Finally, this is the sight that greeted us yesterday morning. This is the view straight out of our first floor windows. A really low pass by a fleet of hot air balloons. An amazing sight really. We wonder what this house would have looked like from above. Maybe we need to book a hot air balloon flight and cross our fingers the winds blow in the right direction!

Wednesday, 27 February 2013

Settlement & Handover - This Home Complete!

Very happy to report that our home is complete. We had our final presentation and settlement with our SS and customer service administrator on-site on Monday.

In return for our final payment, we were given the keys to our new home along with a folder containing all of the relevant certificates and documents and information related to our home. Knowing how difficult it actually is to coordinate and manage companies like electricity and gas distributors (eg Jemena) and their retailers, trades (plumbers and electricians), etc we really did appreciate that all of this "running around" behind the scenes was taken care of by CG on our behalf. By settlement, our gas meter had already been installed, with a gas line to the property present, we had electricity to the property and the heating/cooling company had already been in contact to arrange a date to commission the ducted heating and evaporative cooling. The electric roller door was working and we were given the remote controls to the garage door and the small bits and pieces identified at our first inspection, such as the articulation joint in the hebel and the plumbness of the vanity, had been rectified. The only item(s) we haven't checked yet are the items up in the roof space that were identified by our building inspector.

CG only install the home appliances once you have settled, so on the day of settlement, no appliances had been installed. However, we knew the electricians were booked in for the install the next day. So on the Tuesday, we went back out to watch the appliances being installed. At the same time, we also had the electricians add 2 more double power points (in the kitchen and pantry) and just paid them directly. The plumbers were also out to install the cooktop and dishwasher and another mob were present to install and connect up our hot water unit (which is connected to 2 solar panels on the roof). By the end of Tuesday, our home was complete and here are the photos to prove it.

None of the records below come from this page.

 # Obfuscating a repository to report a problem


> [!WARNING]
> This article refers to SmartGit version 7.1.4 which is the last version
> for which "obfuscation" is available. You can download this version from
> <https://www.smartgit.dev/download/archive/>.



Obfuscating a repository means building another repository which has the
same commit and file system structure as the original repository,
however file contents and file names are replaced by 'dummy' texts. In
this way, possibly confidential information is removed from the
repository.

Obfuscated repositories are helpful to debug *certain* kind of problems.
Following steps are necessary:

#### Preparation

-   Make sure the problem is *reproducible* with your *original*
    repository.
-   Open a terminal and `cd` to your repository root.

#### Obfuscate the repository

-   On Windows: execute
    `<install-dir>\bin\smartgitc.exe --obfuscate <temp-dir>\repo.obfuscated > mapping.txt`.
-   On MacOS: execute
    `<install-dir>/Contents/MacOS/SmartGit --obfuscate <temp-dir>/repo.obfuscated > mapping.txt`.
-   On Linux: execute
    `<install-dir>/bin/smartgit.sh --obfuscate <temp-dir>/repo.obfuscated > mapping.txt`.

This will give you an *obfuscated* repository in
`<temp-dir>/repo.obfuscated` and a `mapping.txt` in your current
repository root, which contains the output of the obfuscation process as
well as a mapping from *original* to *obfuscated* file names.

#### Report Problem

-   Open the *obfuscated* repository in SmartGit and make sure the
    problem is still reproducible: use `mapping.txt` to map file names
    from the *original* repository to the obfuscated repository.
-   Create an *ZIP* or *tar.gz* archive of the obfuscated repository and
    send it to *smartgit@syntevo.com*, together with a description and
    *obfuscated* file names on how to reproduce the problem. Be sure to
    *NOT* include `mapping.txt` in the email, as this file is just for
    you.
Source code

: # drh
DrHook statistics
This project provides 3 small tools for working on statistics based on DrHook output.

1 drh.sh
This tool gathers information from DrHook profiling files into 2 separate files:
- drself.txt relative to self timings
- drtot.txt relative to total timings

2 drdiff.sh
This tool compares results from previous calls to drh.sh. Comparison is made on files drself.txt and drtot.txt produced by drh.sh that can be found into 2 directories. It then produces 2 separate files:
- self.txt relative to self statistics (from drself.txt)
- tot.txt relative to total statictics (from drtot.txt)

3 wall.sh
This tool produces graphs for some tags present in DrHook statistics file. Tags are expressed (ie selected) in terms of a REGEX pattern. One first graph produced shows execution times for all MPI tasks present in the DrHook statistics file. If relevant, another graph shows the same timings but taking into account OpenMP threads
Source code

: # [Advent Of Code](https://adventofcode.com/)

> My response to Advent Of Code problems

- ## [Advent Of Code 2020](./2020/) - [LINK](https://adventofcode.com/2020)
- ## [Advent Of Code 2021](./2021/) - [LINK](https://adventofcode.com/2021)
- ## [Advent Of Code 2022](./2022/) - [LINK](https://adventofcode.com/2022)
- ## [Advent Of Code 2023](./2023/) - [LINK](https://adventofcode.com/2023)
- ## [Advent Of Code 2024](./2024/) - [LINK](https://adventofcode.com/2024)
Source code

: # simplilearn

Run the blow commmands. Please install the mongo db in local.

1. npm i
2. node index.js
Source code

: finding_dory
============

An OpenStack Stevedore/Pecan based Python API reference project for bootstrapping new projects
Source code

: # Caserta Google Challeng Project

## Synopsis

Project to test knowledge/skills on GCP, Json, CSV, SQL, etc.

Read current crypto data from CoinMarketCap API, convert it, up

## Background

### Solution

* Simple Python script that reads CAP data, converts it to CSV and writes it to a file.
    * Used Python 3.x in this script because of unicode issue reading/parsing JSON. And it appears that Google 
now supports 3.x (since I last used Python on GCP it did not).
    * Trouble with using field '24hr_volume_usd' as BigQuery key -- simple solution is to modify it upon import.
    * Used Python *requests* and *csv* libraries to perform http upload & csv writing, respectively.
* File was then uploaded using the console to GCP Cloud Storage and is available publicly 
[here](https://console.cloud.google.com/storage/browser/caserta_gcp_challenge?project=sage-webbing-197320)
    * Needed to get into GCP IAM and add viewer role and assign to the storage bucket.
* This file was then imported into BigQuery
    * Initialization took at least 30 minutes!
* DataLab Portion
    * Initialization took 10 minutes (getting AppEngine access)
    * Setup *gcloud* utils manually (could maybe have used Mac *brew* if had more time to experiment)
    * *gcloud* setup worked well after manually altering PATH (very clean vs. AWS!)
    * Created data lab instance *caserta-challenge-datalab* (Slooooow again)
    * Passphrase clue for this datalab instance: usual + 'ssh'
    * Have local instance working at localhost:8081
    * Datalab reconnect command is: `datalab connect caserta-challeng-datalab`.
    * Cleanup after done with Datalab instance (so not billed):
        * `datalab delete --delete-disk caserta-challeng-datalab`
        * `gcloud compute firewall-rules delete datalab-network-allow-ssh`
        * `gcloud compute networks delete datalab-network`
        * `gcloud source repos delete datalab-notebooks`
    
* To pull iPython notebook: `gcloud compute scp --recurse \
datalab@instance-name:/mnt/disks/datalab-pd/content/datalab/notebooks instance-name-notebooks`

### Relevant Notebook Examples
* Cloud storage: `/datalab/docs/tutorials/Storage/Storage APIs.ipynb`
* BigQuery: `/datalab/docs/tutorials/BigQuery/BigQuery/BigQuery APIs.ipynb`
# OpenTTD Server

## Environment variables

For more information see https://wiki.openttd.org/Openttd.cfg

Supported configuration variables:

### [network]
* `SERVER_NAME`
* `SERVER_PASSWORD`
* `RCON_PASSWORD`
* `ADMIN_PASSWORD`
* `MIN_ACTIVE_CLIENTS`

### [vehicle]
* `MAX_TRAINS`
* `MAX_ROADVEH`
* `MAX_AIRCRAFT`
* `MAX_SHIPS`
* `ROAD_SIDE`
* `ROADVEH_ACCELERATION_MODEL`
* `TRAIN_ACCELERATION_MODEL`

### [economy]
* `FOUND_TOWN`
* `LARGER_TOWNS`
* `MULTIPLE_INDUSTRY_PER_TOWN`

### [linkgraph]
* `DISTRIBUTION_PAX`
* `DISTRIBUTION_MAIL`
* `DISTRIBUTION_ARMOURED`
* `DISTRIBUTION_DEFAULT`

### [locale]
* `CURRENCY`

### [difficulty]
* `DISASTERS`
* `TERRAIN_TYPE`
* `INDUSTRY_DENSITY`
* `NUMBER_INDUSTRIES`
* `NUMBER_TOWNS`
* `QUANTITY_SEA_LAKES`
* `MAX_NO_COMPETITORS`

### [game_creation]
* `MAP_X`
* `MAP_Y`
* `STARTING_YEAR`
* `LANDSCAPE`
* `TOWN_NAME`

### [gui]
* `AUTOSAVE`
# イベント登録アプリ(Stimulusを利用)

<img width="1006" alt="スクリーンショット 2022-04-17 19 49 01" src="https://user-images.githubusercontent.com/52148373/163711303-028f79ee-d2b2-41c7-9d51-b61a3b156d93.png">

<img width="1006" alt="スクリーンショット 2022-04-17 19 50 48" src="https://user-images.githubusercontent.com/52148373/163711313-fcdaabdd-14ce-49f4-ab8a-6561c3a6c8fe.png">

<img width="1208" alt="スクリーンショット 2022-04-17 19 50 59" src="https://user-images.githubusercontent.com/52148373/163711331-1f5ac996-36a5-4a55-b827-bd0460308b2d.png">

Aesthetically, you will agree that CG have built a beautiful home. It looks like a display home; it looks fantastic inside and out and we can't wait to live in this house.

A few things to note:
- check the rangehood. Ours is an Ariston Canopy rangehood. Looks great, but it sounds like a tractor. It must be a fault with the motor because it's presently about 95dBA (decibels), which is way too loud, practically but also from an OH&S standpoint. Our SS is looking into this.
- our dishwasher didn't fit underneath the bench top. We needed to remove the cap on top (easy to do), which was not ideal. Given CG use standard appliances and bench top heights, not sure what's happened here.
- check your cooling plan. A big miss for us is the fact the standard CG cooling plan only provides for 2 cooling ducts to the entire ground floor (in the living room and rumpus room). This means the master bedroom and study do not have cooling vents. They do have heating vents, and we missed the fact there was no cooling as we thought the heating and cooling come from the same vents. Not the case. We strongly feel that CG should advise their clients of this fact and give them the option to add cooling vents where required.

A few handy tips:
- our bins went missing during the build. Remember to contact your council in this case to get replacement bins.
- remember to contact Telstra to arrange for your phone and internet connections.
- at the time, remember to put some money aside for a TV antenna. Hopefully an easy job as the cabling for the TV points should already be in place (we have 4 TV points), but you will need to organise this post settlement.
- remember to arrange home and contents insurance.
- remember to call Australia Post to redirect mail and also remember to redirect any newspaper subscriptions. Take note, Australia Post have been atrocious with their mail redirect service. Unfortunately, they have a monopoly on this service in Australia, so even if we wanted to, we can not take our business elsewhere. We found their mail redirection service (while we were renting) to be unreliable and inaccurate. We were able to prove this, Australia Post agreed they had not delivered the service we paid for and then slapped us in the face by offering us $20 compensation. Big deal Australia Post. This is insulting. If you experience the same problems with your mail not being redirected accurately, please voice your concerns and please don't settle for a pitiful $20 compensation. We hope you do the right thing here Australia Post. We hope you realise that correct mail delivery is a very big responsibility. If you can't do it right, then take responsibility for this fact. Either do it right or get out of business!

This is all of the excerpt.